__Work order__. Once the line containing "Le choix d'acquisition" is found, retype it and each line after it through the last entry below, word for word, and nothing else.

---*---

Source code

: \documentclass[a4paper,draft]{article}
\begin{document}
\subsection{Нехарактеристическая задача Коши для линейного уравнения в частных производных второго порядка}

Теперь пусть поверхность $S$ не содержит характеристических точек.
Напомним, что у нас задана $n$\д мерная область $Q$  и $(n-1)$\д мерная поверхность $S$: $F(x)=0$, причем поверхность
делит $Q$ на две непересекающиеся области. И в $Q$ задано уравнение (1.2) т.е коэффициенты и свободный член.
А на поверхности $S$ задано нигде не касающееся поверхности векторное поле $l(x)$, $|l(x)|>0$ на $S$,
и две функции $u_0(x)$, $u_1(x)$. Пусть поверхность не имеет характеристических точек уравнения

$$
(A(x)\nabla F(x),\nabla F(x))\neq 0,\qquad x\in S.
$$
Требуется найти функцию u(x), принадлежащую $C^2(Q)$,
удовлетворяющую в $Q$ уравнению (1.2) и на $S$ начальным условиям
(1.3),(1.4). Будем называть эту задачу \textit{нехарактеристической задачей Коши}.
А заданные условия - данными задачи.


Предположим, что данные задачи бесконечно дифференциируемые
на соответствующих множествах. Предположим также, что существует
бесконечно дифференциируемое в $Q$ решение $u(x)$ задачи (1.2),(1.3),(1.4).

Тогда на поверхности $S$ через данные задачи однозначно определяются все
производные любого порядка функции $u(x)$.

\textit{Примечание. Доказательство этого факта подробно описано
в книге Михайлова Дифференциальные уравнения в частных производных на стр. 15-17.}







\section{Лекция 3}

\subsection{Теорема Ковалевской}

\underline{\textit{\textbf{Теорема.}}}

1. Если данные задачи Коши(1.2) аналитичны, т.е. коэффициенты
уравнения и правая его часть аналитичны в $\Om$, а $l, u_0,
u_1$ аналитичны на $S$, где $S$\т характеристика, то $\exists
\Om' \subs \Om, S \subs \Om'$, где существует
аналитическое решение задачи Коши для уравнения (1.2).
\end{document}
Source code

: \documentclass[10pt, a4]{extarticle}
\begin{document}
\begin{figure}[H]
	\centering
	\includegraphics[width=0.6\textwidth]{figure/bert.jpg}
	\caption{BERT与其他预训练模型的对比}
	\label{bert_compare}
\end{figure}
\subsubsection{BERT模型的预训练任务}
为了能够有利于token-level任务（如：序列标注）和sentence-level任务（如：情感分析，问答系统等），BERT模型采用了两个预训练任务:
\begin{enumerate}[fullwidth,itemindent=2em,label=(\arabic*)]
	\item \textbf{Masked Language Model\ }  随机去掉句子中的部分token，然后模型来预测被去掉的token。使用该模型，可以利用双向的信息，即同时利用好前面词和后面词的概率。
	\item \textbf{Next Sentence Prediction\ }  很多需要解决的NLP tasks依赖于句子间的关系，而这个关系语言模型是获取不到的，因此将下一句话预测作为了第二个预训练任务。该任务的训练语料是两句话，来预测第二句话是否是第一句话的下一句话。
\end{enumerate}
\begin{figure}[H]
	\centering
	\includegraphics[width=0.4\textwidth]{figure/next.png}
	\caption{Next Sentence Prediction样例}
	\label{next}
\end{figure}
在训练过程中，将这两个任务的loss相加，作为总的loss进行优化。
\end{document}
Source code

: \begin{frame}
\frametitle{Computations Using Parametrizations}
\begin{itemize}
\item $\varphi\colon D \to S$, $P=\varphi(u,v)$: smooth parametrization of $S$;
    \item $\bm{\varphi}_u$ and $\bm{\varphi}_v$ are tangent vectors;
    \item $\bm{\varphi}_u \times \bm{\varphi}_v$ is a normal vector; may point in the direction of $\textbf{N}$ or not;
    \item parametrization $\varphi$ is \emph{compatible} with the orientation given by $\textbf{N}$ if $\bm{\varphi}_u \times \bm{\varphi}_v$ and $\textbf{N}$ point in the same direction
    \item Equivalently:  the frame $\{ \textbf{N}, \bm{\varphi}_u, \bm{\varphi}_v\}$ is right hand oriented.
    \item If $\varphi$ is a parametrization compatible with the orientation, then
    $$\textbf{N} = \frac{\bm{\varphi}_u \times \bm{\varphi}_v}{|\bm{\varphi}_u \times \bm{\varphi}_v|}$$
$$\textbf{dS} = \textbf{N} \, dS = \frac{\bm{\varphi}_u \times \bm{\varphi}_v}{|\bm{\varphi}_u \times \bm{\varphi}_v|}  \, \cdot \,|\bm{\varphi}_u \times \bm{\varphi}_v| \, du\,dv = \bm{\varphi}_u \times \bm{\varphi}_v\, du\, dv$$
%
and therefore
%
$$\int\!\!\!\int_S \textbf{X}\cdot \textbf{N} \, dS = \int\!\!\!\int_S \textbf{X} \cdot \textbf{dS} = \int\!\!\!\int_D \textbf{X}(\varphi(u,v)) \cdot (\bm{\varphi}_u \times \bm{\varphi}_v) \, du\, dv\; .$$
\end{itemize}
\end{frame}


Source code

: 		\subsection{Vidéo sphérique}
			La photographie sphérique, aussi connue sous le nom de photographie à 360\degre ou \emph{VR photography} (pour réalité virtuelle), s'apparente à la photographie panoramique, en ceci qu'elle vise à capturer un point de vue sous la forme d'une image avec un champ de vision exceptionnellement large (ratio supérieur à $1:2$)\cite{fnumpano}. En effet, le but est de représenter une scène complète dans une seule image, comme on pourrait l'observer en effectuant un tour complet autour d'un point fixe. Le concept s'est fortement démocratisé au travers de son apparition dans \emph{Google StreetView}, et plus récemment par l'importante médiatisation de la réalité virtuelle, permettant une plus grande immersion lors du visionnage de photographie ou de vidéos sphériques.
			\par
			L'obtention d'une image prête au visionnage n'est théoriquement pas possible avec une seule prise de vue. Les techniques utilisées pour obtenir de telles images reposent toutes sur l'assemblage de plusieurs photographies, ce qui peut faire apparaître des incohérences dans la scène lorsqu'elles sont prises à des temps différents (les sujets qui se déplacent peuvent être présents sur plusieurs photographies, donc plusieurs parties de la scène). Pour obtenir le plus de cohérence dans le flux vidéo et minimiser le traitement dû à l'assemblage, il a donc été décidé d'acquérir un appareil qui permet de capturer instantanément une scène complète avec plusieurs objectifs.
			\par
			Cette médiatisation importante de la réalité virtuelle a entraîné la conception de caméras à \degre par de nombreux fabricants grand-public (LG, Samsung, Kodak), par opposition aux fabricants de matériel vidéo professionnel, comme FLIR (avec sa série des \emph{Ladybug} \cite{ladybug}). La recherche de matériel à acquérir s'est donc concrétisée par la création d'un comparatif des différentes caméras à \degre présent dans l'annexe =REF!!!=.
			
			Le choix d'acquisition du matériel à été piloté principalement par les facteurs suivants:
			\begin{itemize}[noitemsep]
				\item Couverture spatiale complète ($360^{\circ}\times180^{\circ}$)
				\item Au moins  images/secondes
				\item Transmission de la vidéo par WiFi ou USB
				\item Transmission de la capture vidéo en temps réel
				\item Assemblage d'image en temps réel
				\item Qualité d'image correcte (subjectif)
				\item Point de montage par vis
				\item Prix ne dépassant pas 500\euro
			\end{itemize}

---*---

__Answer for the task__.
			Le choix d'acquisition du matériel à été piloté principalement par les facteurs suivants:
			\begin{itemize}[noitemsep]
				\item Couverture spatiale complète ($360^{\circ}\times180^{\circ}$)
				\item Au moins  images/secondes
				\item Transmission de la vidéo par WiFi ou USB
				\item Transmission de la capture vidéo en temps réel
				\item Assemblage d'image en temps réel
				\item Qualité d'image correcte (subjectif)
				\item Point de montage par vis
				\item Prix ne dépassant pas 500\euro
			\end{itemize}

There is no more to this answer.